General News of Friday, 12 July 2019
An Accra High Court has cleared the Chairperson of the Electoral Commission (EC), Mrs. Jean Mensa, and six other officials of the commission of contempt of court.
Some Ghanaians in the diaspora had cited the EC officials for contempt insisting that the commission had deliberately failed to adhere to the orders of another court to implement the Representation of People Amendment Act (ROPAA).
Dr. Kofi Boateng, Agyenim Boateng, Nellie Kemevor, Obed Danquah and Christian Sillim wanted the court to punish the officials for their failure to see to the implementation of the Act which gives Ghanaians leaving abroad the right to vote in national elections and referenda.

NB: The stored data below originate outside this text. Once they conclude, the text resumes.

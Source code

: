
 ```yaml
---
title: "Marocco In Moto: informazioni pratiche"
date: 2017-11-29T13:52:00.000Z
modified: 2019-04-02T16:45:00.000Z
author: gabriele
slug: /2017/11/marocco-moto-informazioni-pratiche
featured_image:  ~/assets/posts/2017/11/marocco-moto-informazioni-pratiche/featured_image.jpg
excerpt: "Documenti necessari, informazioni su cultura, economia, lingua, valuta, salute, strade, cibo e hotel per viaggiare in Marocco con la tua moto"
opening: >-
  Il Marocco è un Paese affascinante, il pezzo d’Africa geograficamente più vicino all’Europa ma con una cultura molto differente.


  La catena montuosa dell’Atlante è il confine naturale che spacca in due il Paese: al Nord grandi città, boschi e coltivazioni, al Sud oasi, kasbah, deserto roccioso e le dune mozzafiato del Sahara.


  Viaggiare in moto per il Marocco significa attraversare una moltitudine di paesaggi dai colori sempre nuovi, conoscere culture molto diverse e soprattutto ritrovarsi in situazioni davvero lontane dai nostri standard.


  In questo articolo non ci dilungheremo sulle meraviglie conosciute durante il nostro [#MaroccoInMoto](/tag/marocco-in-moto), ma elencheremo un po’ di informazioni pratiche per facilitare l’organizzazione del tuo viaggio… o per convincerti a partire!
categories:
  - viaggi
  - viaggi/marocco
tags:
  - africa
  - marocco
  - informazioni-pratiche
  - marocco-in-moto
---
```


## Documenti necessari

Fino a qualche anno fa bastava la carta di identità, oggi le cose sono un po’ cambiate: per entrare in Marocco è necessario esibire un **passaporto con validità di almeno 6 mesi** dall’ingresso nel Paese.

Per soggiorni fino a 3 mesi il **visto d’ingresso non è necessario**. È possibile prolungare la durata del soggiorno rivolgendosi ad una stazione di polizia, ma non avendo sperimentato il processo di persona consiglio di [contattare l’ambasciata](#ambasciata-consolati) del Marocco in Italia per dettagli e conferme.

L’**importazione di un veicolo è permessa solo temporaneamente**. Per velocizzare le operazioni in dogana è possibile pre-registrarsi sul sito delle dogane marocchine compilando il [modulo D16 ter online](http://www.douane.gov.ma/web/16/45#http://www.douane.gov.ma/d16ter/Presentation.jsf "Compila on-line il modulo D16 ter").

An Accra High Court (Human Rights Division) on December 17, 2017, ordered the EC to activate the process that would enable Ghanaians living abroad to vote in the country’s elections.
The court said within 12 calendar months – beginning from January 1, 2018 – the EC should lay before Parliament the modalities for the implementation of the ROPAA Act so that Ghanaian citizens living abroad can take part in election 2020.

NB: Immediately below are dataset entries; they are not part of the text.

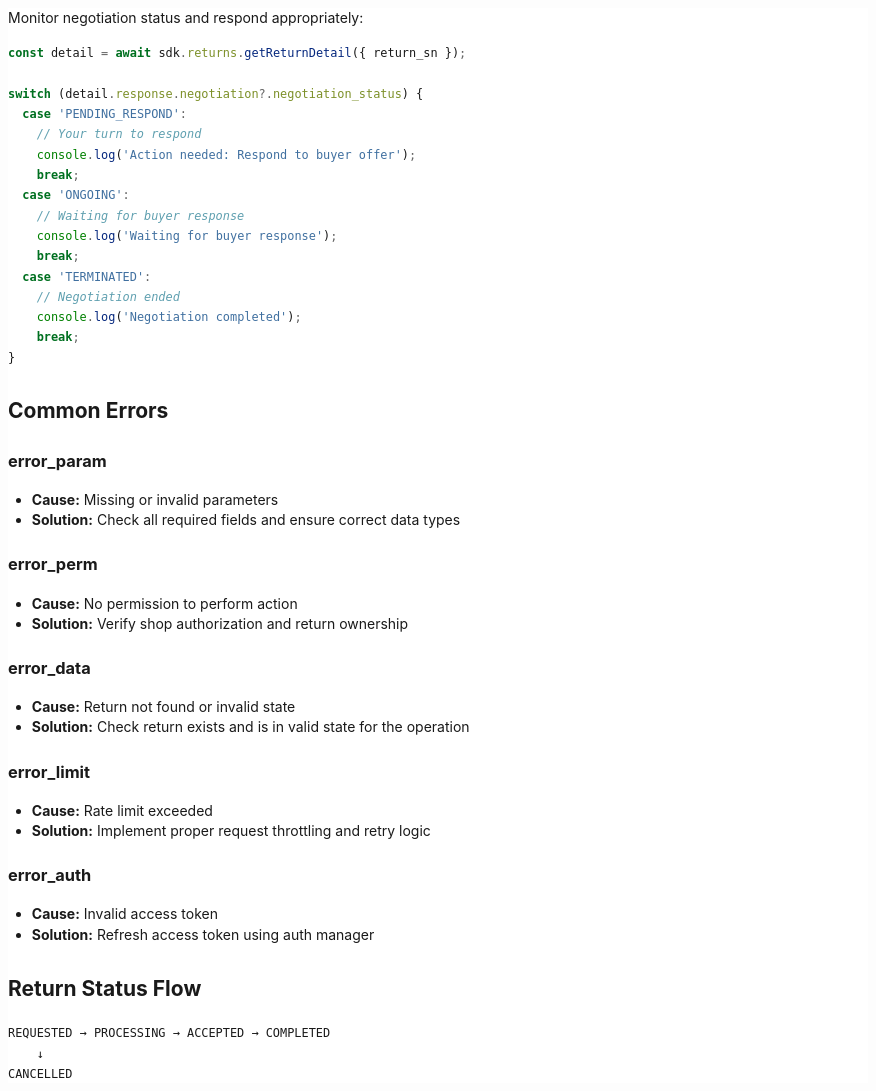 Monitor negotiation status and respond appropriately:

```typescript
const detail = await sdk.returns.getReturnDetail({ return_sn });

switch (detail.response.negotiation?.negotiation_status) {
  case 'PENDING_RESPOND':
    // Your turn to respond
    console.log('Action needed: Respond to buyer offer');
    break;
  case 'ONGOING':
    // Waiting for buyer response
    console.log('Waiting for buyer response');
    break;
  case 'TERMINATED':
    // Negotiation ended
    console.log('Negotiation completed');
    break;
}
```

## Common Errors

### error_param
- **Cause:** Missing or invalid parameters
- **Solution:** Check all required fields and ensure correct data types

### error_perm
- **Cause:** No permission to perform action
- **Solution:** Verify shop authorization and return ownership

### error_data
- **Cause:** Return not found or invalid state
- **Solution:** Check return exists and is in valid state for the operation

### error_limit
- **Cause:** Rate limit exceeded
- **Solution:** Implement proper request throttling and retry logic

### error_auth
- **Cause:** Invalid access token
- **Solution:** Refresh access token using auth manager

## Return Status Flow

```
REQUESTED → PROCESSING → ACCEPTED → COMPLETED
    ↓
CANCELLED
```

The court also ordered that should they fail to implement the Act as directed, it should publish the reason it could not do the implementation.
The 12-month period given by the court ended on December 31, 2019, but the EC could not implement the Act and subsequently filed a motion pleading for an extension of time to do so.

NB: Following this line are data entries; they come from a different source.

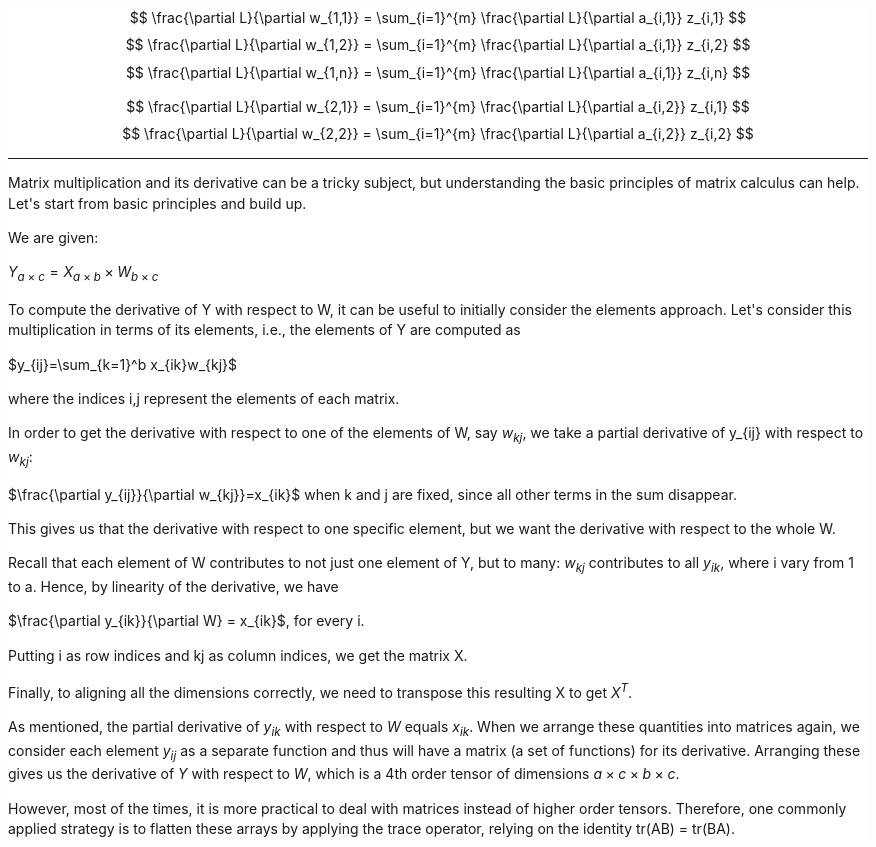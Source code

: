 
$$ \frac{\partial L}{\partial w_{1,1}} = \sum_{i=1}^{m} \frac{\partial L}{\partial a_{i,1}} z_{i,1} $$
$$ \frac{\partial L}{\partial w_{1,2}} = \sum_{i=1}^{m} \frac{\partial L}{\partial a_{i,1}} z_{i,2} $$
$$ \frac{\partial L}{\partial w_{1,n}} = \sum_{i=1}^{m} \frac{\partial L}{\partial a_{i,1}} z_{i,n} $$

$$ \frac{\partial L}{\partial w_{2,1}} = \sum_{i=1}^{m} \frac{\partial L}{\partial a_{i,2}} z_{i,1} $$
$$ \frac{\partial L}{\partial w_{2,2}} = \sum_{i=1}^{m} \frac{\partial L}{\partial a_{i,2}} z_{i,2} $$


---

Matrix multiplication and its derivative can be a tricky subject, but understanding the basic principles of matrix calculus can help. Let's start from basic principles and build up.

We are given:

$Y_{a\times c} = X_{a\times b} \times W_{b\times c}$

To compute the derivative of Y with respect to W, it can be useful to initially consider the elements approach. Let's consider this multiplication in terms of its elements, i.e., the elements of Y are computed as

$y_{ij}=\sum_{k=1}^b x_{ik}w_{kj}$

where the indices i,j represent the elements of each matrix.

In order to get the derivative with respect to one of the elements of W, say $w_{kj}$, we take a partial derivative of y_{ij} with respect to $w_{kj}$:

$\frac{\partial y_{ij}}{\partial w_{kj}}=x_{ik}$ when k and j are fixed, since all other terms in the sum disappear.

This gives us that the derivative with respect to one specific element, but we want the derivative with respect to the whole W.

Recall that each element of W contributes to not just one element of Y, but to many: $w_{kj}$ contributes to all $y_{ik}$, where i vary from 1 to a. Hence, by linearity of the derivative, we have

$\frac{\partial y_{ik}}{\partial W} = x_{ik}$, for every i.

Putting i as row indices and kj as column indices, we get the matrix X.

Finally, to aligning all the dimensions correctly, we need to transpose this resulting X to get $X^T$.

As mentioned, the partial derivative of $y_{ik}$ with respect to $W$ equals $x_{ik}$. When we arrange these quantities into matrices again, we consider each element $y_{ij}$ as a separate function and thus will have a matrix (a set of functions) for its derivative. Arranging these gives us the derivative of $Y$ with respect to $W$, which is a 4th order tensor of dimensions $a \times c \times b \times c$.

However, most of the times, it is more practical to deal with matrices instead of higher order tensors. Therefore, one commonly applied strategy is to flatten these arrays by applying the trace operator, relying on the identity tr(AB) = tr(BA).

The plaintiff then headed to court through their lawyer, Sampson Lardy Anyenini, alleging that “the EC failed, refused or neglected to respect and comply” with the orders of the court.
“The first respondent (the EC) and its commissioners have, with impunity, continued their contemptuous acts of not complying with the said judgement and its specific orders directed at them personally, even though the time for complying has elapsed,” they averred.
According to the five applicants, the only way to ensure that the EC complied with the court orders was for Mrs. Mensa and the other commissioners to be “committed to prison for contempt”.
In her affidavit in opposition, the EC Boss denied claims by the applicants arguing that she was not the Chairperson of the EC at the time the court gave the orders in December 2017 and that since her appointment, she had taken steps to implement the orders of the court.
“Having been seized with the orders of the court after my appointment in July 2018, and ensuring that steps are taken in complying with the orders of the court, I, through my lawyers, filed for an extension of time within which the operationalisation of Act 699 would take place.
“I deny that in the performance of my official duties as the Chairperson of the Electoral Commission of Ghana; I have acted willfully with the view to bringing the administration of justice into disrepute or disregard,” she averred.
The court, in its ruling, dismissed the application but refused the EC’s request to award cost against the applicants.
Meanwhile, an Accra High Court has granted a request by the EC to give it another 12 calendar months to implement the Act.